Auf die Frage, wie er die Trennung von United aufgenommen habe, sagte Williams: „Damals dachte ich nur: ‚Egal, so ist es eben‘, aber ich war an einem dunklen Punkt. Und dann vergingen ein paar Monate und ich dachte: ‚Oh mein Gott, was habe ich getan?‘ Dann wurde mir klar, dass das seit meinem siebten Lebensjahr mein ganzes Leben gewesen war. Es war ein niederschmetterndes Gefühl, besonders wenn man allein ist und nur darüber nachdenkt. Das ist ein dunkler Ort.“

„Ich wollte nicht wieder Fußball spielen. Es war schwierig, aber ich wusste einfach, dass ich trainieren musste, um mental wieder auf die Beine zu kommen — ich wusste, dass ich etwas tun musste. Ich hatte das ganze Jahr über keine Pläne, in den Fußball zurückzukehren. Das ging bis zum Beginn des neuen Jahres so, als ich sagte: ‚So, jetzt fehlt mir das, ich bin bereit zurückzukehren, ich bin bereit, wieder in den Fußball einzusteigen.‘“

Williams räumte ein, dass sein Verhalten abseits des Fußballs, zu dem auch zu schnelles Fahren und der Konsum von Lachgas gehörten, „dumm“ und „unreif“ gewesen sei.
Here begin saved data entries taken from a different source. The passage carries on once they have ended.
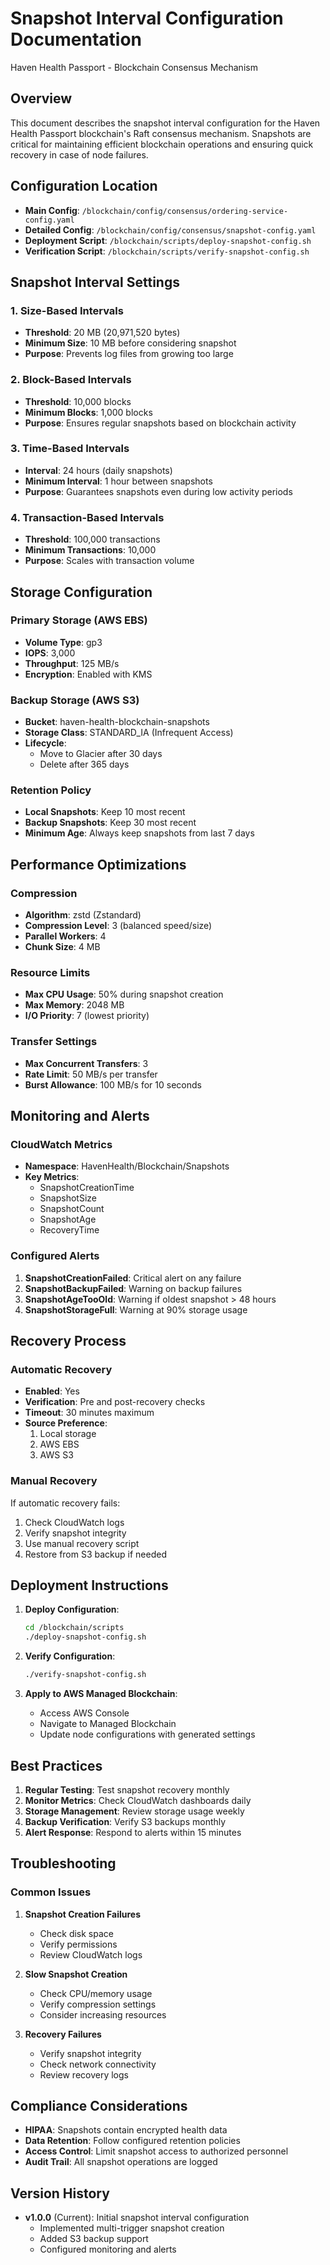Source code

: # Snapshot Interval Configuration Documentation
Haven Health Passport - Blockchain Consensus Mechanism

## Overview

This document describes the snapshot interval configuration for the Haven Health Passport blockchain's Raft consensus mechanism. Snapshots are critical for maintaining efficient blockchain operations and ensuring quick recovery in case of node failures.

## Configuration Location

- **Main Config**: `/blockchain/config/consensus/ordering-service-config.yaml`
- **Detailed Config**: `/blockchain/config/consensus/snapshot-config.yaml`
- **Deployment Script**: `/blockchain/scripts/deploy-snapshot-config.sh`
- **Verification Script**: `/blockchain/scripts/verify-snapshot-config.sh`

## Snapshot Interval Settings

### 1. Size-Based Intervals
- **Threshold**: 20 MB (20,971,520 bytes)
- **Minimum Size**: 10 MB before considering snapshot
- **Purpose**: Prevents log files from growing too large

### 2. Block-Based Intervals
- **Threshold**: 10,000 blocks
- **Minimum Blocks**: 1,000 blocks
- **Purpose**: Ensures regular snapshots based on blockchain activity

### 3. Time-Based Intervals
- **Interval**: 24 hours (daily snapshots)
- **Minimum Interval**: 1 hour between snapshots
- **Purpose**: Guarantees snapshots even during low activity periods

### 4. Transaction-Based Intervals
- **Threshold**: 100,000 transactions
- **Minimum Transactions**: 10,000
- **Purpose**: Scales with transaction volume

## Storage Configuration

### Primary Storage (AWS EBS)
- **Volume Type**: gp3
- **IOPS**: 3,000
- **Throughput**: 125 MB/s
- **Encryption**: Enabled with KMS

### Backup Storage (AWS S3)
- **Bucket**: haven-health-blockchain-snapshots
- **Storage Class**: STANDARD_IA (Infrequent Access)
- **Lifecycle**:
  - Move to Glacier after 30 days
  - Delete after 365 days

### Retention Policy
- **Local Snapshots**: Keep 10 most recent
- **Backup Snapshots**: Keep 30 most recent
- **Minimum Age**: Always keep snapshots from last 7 days

## Performance Optimizations

### Compression
- **Algorithm**: zstd (Zstandard)
- **Compression Level**: 3 (balanced speed/size)
- **Parallel Workers**: 4
- **Chunk Size**: 4 MB

### Resource Limits
- **Max CPU Usage**: 50% during snapshot creation
- **Max Memory**: 2048 MB
- **I/O Priority**: 7 (lowest priority)

### Transfer Settings
- **Max Concurrent Transfers**: 3
- **Rate Limit**: 50 MB/s per transfer
- **Burst Allowance**: 100 MB/s for 10 seconds

## Monitoring and Alerts

### CloudWatch Metrics
- **Namespace**: HavenHealth/Blockchain/Snapshots
- **Key Metrics**:
  - SnapshotCreationTime
  - SnapshotSize
  - SnapshotCount
  - SnapshotAge
  - RecoveryTime

### Configured Alerts
1. **SnapshotCreationFailed**: Critical alert on any failure
2. **SnapshotBackupFailed**: Warning on backup failures
3. **SnapshotAgeTooOld**: Warning if oldest snapshot > 48 hours
4. **SnapshotStorageFull**: Warning at 90% storage usage

## Recovery Process

### Automatic Recovery
- **Enabled**: Yes
- **Verification**: Pre and post-recovery checks
- **Timeout**: 30 minutes maximum
- **Source Preference**:
  1. Local storage
  2. AWS EBS
  3. AWS S3

### Manual Recovery
If automatic recovery fails:
1. Check CloudWatch logs
2. Verify snapshot integrity
3. Use manual recovery script
4. Restore from S3 backup if needed

## Deployment Instructions

1. **Deploy Configuration**:
   ```bash
   cd /blockchain/scripts
   ./deploy-snapshot-config.sh
   ```

2. **Verify Configuration**:
   ```bash
   ./verify-snapshot-config.sh
   ```

3. **Apply to AWS Managed Blockchain**:
   - Access AWS Console
   - Navigate to Managed Blockchain
   - Update node configurations with generated settings

## Best Practices

1. **Regular Testing**: Test snapshot recovery monthly
2. **Monitor Metrics**: Check CloudWatch dashboards daily
3. **Storage Management**: Review storage usage weekly
4. **Backup Verification**: Verify S3 backups monthly
5. **Alert Response**: Respond to alerts within 15 minutes

## Troubleshooting

### Common Issues

1. **Snapshot Creation Failures**
   - Check disk space
   - Verify permissions
   - Review CloudWatch logs

2. **Slow Snapshot Creation**
   - Check CPU/memory usage
   - Verify compression settings
   - Consider increasing resources

3. **Recovery Failures**
   - Verify snapshot integrity
   - Check network connectivity
   - Review recovery logs

## Compliance Considerations

- **HIPAA**: Snapshots contain encrypted health data
- **Data Retention**: Follow configured retention policies
- **Access Control**: Limit snapshot access to authorized personnel
- **Audit Trail**: All snapshot operations are logged

## Version History

- **v1.0.0** (Current): Initial snapshot interval configuration
  - Implemented multi-trigger snapshot creation
  - Added S3 backup support
  - Configured monitoring and alerts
Über die Wiederbelebung seiner Fußballkarriere sagte er zu The Athletic: „Ich weiß, dass das kein schneller Prozess wird, ich weiß, dass ich nächstes Jahr nicht in der Premier League spielen werde. Ich bin bereit, den Berg zu erklimmen und wieder ganz nach oben zu kommen.“

Williams absolvierte Einsätze für Uniteds erste Mannschaft.

Dieser Artikel wurde mithilfe künstlicher Intelligenz ins Deutsche übersetzt. Die Originalversion auf 🏴󠁧󠁢󠁥󠁮󠁧󠁿 kannst du hier lesen.